■ Provided records:
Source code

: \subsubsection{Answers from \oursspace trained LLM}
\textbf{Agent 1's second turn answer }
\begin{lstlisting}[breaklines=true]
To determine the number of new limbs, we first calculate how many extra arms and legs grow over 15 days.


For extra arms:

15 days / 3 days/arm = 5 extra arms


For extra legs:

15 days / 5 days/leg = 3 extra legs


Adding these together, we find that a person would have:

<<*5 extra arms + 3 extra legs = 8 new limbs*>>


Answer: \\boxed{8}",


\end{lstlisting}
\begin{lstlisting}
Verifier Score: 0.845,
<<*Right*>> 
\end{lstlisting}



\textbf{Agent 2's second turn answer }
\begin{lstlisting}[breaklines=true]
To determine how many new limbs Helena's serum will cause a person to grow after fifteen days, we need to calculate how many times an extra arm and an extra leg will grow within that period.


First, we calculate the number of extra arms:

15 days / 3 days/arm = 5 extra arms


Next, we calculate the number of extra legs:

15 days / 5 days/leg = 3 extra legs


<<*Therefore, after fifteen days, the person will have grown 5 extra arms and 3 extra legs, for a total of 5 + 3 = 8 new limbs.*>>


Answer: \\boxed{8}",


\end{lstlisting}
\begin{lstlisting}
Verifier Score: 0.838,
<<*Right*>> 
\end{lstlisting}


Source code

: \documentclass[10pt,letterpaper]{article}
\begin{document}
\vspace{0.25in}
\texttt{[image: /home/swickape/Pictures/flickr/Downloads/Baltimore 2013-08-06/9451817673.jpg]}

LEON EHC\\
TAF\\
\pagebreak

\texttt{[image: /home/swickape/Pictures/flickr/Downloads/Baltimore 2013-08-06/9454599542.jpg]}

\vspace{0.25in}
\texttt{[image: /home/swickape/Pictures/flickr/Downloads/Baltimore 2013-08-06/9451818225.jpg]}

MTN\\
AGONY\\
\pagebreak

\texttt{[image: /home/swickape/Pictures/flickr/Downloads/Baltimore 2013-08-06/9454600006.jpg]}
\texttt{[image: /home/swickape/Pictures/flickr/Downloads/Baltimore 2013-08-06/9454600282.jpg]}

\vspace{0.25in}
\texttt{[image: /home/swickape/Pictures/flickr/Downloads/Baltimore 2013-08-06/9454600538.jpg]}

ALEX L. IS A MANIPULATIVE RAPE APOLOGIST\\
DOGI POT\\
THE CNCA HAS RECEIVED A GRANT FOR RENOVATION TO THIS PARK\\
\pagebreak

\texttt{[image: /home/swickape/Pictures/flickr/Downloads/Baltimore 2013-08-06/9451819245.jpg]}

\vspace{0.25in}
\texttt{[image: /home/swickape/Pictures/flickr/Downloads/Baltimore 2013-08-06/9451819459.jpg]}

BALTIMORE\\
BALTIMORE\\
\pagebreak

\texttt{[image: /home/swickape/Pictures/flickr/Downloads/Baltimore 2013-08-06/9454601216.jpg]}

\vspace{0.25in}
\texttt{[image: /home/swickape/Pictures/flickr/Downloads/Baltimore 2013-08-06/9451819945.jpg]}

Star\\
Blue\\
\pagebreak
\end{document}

■ Required action: Every entry needs to be copied exactly as it was written.

■ Task result:
Source code

: \subsubsection{Answers from \oursspace trained LLM}
\textbf{Agent 1's second turn answer }
\begin{lstlisting}[breaklines=true]
To determine the number of new limbs, we first calculate how many extra arms and legs grow over 15 days.


For extra arms:

15 days / 3 days/arm = 5 extra arms


For extra legs:

15 days / 5 days/leg = 3 extra legs


Adding these together, we find that a person would have:

<<*5 extra arms + 3 extra legs = 8 new limbs*>>


Answer: \\boxed{8}",


\end{lstlisting}
\begin{lstlisting}
Verifier Score: 0.845,
<<*Right*>> 
\end{lstlisting}



\textbf{Agent 2's second turn answer }
\begin{lstlisting}[breaklines=true]
To determine how many new limbs Helena's serum will cause a person to grow after fifteen days, we need to calculate how many times an extra arm and an extra leg will grow within that period.


First, we calculate the number of extra arms:

15 days / 3 days/arm = 5 extra arms


Next, we calculate the number of extra legs:

15 days / 5 days/leg = 3 extra legs


<<*Therefore, after fifteen days, the person will have grown 5 extra arms and 3 extra legs, for a total of 5 + 3 = 8 new limbs.*>>


Answer: \\boxed{8}",


\end{lstlisting}
\begin{lstlisting}
Verifier Score: 0.838,
<<*Right*>> 
\end{lstlisting}


Source code

: \documentclass[10pt,letterpaper]{article}
\begin{document}
\vspace{0.25in}
\texttt{[image: /home/swickape/Pictures/flickr/Downloads/Baltimore 2013-08-06/9451817673.jpg]}

LEON EHC\\
TAF\\
\pagebreak

\texttt{[image: /home/swickape/Pictures/flickr/Downloads/Baltimore 2013-08-06/9454599542.jpg]}

\vspace{0.25in}
\texttt{[image: /home/swickape/Pictures/flickr/Downloads/Baltimore 2013-08-06/9451818225.jpg]}

MTN\\
AGONY\\
\pagebreak

\texttt{[image: /home/swickape/Pictures/flickr/Downloads/Baltimore 2013-08-06/9454600006.jpg]}
\texttt{[image: /home/swickape/Pictures/flickr/Downloads/Baltimore 2013-08-06/9454600282.jpg]}

\vspace{0.25in}
\texttt{[image: /home/swickape/Pictures/flickr/Downloads/Baltimore 2013-08-06/9454600538.jpg]}

ALEX L. IS A MANIPULATIVE RAPE APOLOGIST\\
DOGI POT\\
THE CNCA HAS RECEIVED A GRANT FOR RENOVATION TO THIS PARK\\
\pagebreak

\texttt{[image: /home/swickape/Pictures/flickr/Downloads/Baltimore 2013-08-06/9451819245.jpg]}

\vspace{0.25in}
\texttt{[image: /home/swickape/Pictures/flickr/Downloads/Baltimore 2013-08-06/9451819459.jpg]}

BALTIMORE\\
BALTIMORE\\
\pagebreak

\texttt{[image: /home/swickape/Pictures/flickr/Downloads/Baltimore 2013-08-06/9454601216.jpg]}

\vspace{0.25in}
\texttt{[image: /home/swickape/Pictures/flickr/Downloads/Baltimore 2013-08-06/9451819945.jpg]}

Star\\
Blue\\
\pagebreak
\end{document}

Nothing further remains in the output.